#### [BRIEF]
In the records below, find the line containing "To enable dynamic" and the line containing "### Binding"; please repeat exactly the lines from one to the other, both included, and nothing more.

#### [DATA SECTION]
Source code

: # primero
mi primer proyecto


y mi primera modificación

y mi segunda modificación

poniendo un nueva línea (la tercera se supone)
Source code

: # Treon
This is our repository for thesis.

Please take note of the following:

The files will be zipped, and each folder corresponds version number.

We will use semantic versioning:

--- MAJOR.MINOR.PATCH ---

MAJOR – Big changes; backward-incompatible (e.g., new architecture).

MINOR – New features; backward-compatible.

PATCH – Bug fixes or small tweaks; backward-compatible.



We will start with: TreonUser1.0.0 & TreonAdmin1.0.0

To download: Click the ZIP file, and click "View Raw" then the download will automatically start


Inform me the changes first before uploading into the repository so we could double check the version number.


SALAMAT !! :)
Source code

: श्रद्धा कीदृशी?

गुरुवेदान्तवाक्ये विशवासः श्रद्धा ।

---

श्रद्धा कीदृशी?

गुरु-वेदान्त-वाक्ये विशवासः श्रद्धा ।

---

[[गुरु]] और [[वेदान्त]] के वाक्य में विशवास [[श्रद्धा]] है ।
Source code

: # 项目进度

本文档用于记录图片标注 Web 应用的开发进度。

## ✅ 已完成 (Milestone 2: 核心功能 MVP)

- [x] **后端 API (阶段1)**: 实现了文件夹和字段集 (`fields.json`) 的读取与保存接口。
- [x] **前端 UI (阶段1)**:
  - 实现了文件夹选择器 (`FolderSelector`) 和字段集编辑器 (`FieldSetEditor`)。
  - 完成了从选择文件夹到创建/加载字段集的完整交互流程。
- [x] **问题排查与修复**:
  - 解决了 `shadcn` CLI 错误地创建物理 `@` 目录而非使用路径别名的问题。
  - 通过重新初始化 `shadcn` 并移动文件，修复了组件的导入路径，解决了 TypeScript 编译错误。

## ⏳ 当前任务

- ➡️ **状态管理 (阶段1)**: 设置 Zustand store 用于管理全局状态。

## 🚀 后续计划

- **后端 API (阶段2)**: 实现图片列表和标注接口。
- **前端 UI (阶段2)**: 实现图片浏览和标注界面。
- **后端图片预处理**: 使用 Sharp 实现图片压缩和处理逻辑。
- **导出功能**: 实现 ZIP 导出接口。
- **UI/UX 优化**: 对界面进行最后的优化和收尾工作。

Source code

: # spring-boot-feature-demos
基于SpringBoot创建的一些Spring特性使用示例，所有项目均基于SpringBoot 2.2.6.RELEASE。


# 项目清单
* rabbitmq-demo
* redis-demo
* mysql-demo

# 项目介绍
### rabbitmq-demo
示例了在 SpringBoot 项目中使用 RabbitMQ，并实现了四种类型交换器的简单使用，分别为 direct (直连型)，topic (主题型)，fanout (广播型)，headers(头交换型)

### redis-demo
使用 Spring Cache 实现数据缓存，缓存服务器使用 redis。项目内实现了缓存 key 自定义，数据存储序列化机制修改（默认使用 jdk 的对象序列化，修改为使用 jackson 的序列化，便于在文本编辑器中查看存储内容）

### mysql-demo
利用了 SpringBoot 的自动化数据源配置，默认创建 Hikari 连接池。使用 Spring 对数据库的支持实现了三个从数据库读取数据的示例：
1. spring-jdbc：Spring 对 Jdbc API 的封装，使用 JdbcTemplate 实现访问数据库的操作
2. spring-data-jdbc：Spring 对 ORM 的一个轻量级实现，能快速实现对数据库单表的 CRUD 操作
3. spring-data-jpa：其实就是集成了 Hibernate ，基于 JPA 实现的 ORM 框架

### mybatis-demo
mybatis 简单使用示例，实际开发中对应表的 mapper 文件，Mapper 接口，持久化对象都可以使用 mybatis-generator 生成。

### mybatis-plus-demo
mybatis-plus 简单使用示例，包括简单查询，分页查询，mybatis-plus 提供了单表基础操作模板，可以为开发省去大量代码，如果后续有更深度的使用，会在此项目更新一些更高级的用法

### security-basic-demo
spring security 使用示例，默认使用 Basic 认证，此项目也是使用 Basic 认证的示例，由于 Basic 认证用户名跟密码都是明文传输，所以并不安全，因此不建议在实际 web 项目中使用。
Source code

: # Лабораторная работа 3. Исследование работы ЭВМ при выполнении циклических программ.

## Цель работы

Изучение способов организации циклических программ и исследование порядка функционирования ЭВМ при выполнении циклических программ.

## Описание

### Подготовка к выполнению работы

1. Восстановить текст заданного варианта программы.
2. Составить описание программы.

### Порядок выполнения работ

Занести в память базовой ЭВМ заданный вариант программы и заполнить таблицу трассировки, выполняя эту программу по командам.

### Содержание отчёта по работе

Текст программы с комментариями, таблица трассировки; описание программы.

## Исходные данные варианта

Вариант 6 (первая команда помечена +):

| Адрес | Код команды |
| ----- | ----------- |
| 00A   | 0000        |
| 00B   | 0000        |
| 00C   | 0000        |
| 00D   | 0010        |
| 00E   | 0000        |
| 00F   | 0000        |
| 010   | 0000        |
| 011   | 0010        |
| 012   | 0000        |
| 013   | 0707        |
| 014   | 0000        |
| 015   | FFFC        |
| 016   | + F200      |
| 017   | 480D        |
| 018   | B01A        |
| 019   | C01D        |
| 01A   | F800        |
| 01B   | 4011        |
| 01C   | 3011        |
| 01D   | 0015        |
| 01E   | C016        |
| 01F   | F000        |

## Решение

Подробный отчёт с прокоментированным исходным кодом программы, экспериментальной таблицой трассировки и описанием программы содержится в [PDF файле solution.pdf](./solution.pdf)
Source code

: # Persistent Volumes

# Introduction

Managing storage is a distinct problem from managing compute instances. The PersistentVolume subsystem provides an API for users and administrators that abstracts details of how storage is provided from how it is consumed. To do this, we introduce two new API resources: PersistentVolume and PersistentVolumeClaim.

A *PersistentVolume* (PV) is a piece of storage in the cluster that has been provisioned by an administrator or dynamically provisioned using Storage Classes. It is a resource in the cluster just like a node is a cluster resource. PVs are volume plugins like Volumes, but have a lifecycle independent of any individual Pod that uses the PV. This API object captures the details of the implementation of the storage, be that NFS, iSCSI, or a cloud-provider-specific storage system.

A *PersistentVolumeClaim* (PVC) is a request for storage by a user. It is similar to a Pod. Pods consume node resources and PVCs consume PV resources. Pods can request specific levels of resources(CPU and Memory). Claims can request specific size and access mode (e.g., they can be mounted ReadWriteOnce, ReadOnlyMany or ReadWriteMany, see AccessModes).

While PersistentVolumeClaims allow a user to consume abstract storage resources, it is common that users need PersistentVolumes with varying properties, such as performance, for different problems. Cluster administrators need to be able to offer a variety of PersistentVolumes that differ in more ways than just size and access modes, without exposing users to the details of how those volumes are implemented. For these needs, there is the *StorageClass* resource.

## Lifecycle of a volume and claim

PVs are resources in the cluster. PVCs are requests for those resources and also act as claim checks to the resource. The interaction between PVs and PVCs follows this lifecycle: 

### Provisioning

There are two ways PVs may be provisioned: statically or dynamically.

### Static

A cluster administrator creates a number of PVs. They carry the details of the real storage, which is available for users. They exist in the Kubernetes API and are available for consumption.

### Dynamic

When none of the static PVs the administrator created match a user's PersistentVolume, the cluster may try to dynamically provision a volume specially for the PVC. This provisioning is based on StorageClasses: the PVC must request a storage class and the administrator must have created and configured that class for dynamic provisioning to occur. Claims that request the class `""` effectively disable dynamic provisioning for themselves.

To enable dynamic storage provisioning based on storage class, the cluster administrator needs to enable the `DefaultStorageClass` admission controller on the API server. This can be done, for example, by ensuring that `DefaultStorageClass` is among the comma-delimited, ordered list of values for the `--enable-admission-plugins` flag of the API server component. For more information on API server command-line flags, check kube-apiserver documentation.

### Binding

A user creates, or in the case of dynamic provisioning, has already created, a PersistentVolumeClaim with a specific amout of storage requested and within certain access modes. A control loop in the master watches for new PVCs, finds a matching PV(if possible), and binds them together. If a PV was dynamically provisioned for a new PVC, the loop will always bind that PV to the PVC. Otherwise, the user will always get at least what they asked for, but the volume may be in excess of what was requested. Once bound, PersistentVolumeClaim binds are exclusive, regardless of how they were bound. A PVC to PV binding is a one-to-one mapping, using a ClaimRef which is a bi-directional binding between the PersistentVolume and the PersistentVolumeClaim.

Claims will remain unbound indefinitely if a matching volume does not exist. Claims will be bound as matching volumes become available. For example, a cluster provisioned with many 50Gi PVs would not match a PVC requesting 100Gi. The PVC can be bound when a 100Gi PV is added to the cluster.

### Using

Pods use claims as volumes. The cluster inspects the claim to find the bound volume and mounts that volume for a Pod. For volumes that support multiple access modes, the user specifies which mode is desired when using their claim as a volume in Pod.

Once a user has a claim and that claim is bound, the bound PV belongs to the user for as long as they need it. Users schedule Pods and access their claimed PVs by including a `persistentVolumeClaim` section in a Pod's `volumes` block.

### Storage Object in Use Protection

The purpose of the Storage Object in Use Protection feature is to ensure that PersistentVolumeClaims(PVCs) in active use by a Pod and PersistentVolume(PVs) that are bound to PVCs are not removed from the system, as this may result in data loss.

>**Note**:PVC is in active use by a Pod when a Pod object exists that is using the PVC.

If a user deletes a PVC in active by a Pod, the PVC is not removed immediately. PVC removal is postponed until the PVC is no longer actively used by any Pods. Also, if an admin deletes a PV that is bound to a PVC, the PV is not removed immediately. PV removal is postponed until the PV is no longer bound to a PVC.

#### [EXERCISE RESPONSE]
To enable dynamic storage provisioning based on storage class, the cluster administrator needs to enable the `DefaultStorageClass` admission controller on the API server. This can be done, for example, by ensuring that `DefaultStorageClass` is among the comma-delimited, ordered list of values for the `--enable-admission-plugins` flag of the API server component. For more information on API server command-line flags, check kube-apiserver documentation.

### Binding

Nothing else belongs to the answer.